- 4 cups of shredded hash brown potatoes
- 2 cups of finely chopped baby spinach
- ½ cup of finely chopped onion
- 1 tablespoon of minced fresh ginger
- 1 tablespoon of curry powder
- ½ teaspoon of salt
- ¼ cup of extra-virgin olive oil
- 1 15-ounce can of chickpeas, rinsed
- 1 cup of chopped zucchini
- 4 large eggs
- Combine the potatoes, spinach, onion, ginger, curry powder and salt into a large bowl.
- Heat the oil in a large nonstick skillet over medium-high heat. Then add the potato mixture and press into a layer. Cook, without stirring, until it is crispy and golden brown on the bottom, (should be about 3 to 5 minutes).

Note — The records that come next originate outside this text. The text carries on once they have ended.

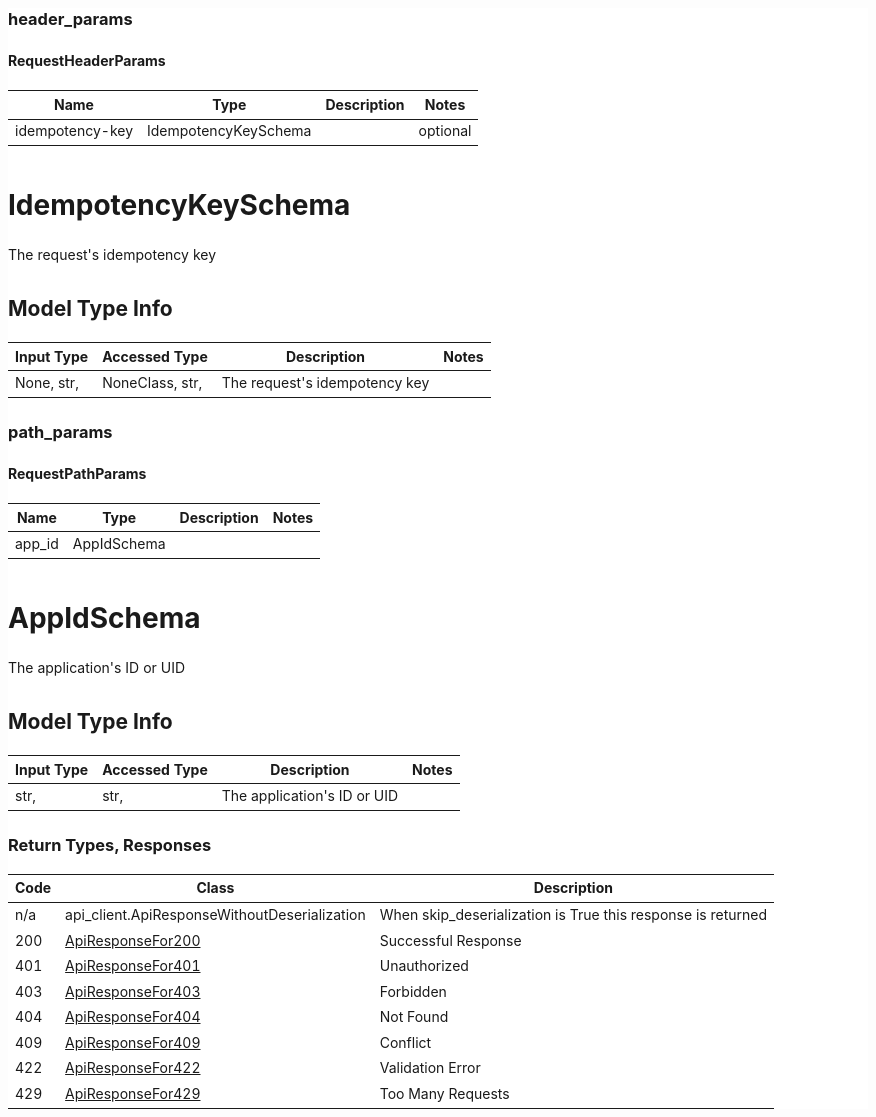 ### header_params
#### RequestHeaderParams

Name | Type | Description  | Notes
------------- | ------------- | ------------- | -------------
idempotency-key | IdempotencyKeySchema | | optional

# IdempotencyKeySchema

The request's idempotency key

## Model Type Info
Input Type | Accessed Type | Description | Notes
------------ | ------------- | ------------- | -------------
None, str,  | NoneClass, str,  | The request&#x27;s idempotency key | 

### path_params
#### RequestPathParams

Name | Type | Description  | Notes
------------- | ------------- | ------------- | -------------
app_id | AppIdSchema | | 

# AppIdSchema

The application's ID or UID

## Model Type Info
Input Type | Accessed Type | Description | Notes
------------ | ------------- | ------------- | -------------
str,  | str,  | The application&#x27;s ID or UID | 

### Return Types, Responses

Code | Class | Description
------------- | ------------- | -------------
n/a | api_client.ApiResponseWithoutDeserialization | When skip_deserialization is True this response is returned
200 | [ApiResponseFor200](#list_endpoints_api_v1_app_app_id_endpoint_get.ApiResponseFor200) | Successful Response
401 | [ApiResponseFor401](#list_endpoints_api_v1_app_app_id_endpoint_get.ApiResponseFor401) | Unauthorized
403 | [ApiResponseFor403](#list_endpoints_api_v1_app_app_id_endpoint_get.ApiResponseFor403) | Forbidden
404 | [ApiResponseFor404](#list_endpoints_api_v1_app_app_id_endpoint_get.ApiResponseFor404) | Not Found
409 | [ApiResponseFor409](#list_endpoints_api_v1_app_app_id_endpoint_get.ApiResponseFor409) | Conflict
422 | [ApiResponseFor422](#list_endpoints_api_v1_app_app_id_endpoint_get.ApiResponseFor422) | Validation Error
429 | [ApiResponseFor429](#list_endpoints_api_v1_app_app_id_endpoint_get.ApiResponseFor429) | Too Many Requests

- Reduce the heat to medium-low. Fold in the chickpeas and zucchini, breaking up chunks of potato, until well combined.
- Press the mixture back into an even layer and carve out 4 “wells” in the mixture, like little holes.

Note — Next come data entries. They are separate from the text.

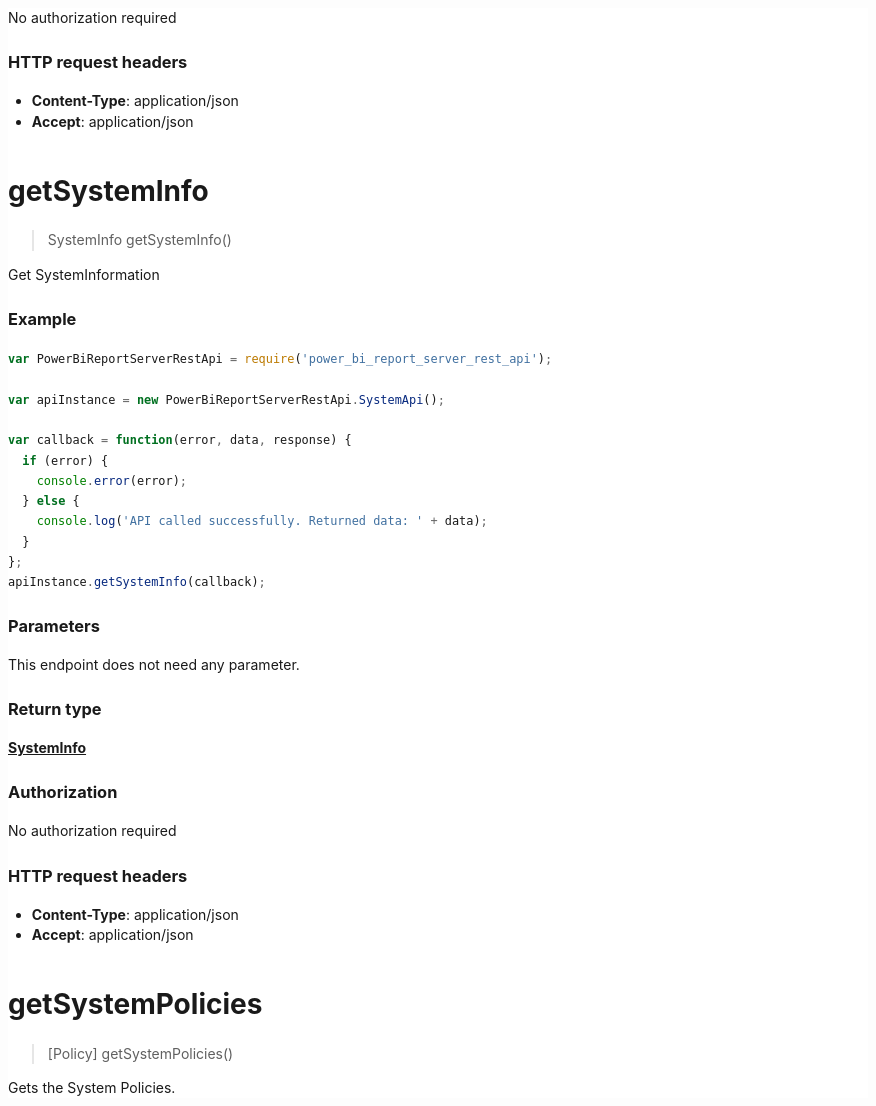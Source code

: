 No authorization required

### HTTP request headers

 - **Content-Type**: application/json
 - **Accept**: application/json

<a name="getSystemInfo"></a>
# **getSystemInfo**
> SystemInfo getSystemInfo()

Get SystemInformation

### Example
```javascript
var PowerBiReportServerRestApi = require('power_bi_report_server_rest_api');

var apiInstance = new PowerBiReportServerRestApi.SystemApi();

var callback = function(error, data, response) {
  if (error) {
    console.error(error);
  } else {
    console.log('API called successfully. Returned data: ' + data);
  }
};
apiInstance.getSystemInfo(callback);
```

### Parameters
This endpoint does not need any parameter.

### Return type

[**SystemInfo**](SystemInfo.md)

### Authorization

No authorization required

### HTTP request headers

 - **Content-Type**: application/json
 - **Accept**: application/json

<a name="getSystemPolicies"></a>
# **getSystemPolicies**
> [Policy] getSystemPolicies()

Gets the System Policies.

- Break the eggs, one at a time, slipping one into each hole . Cover the pan and continue cooking until the eggs are set, (should be about 4 to 5 minutes for soft-set yolks).
Serve with a small green salad of 2 cups mixed greens topped with 1 1/2 teaspoons each red-wine vinegar and olive oil, and a pinch each of salt and pepper.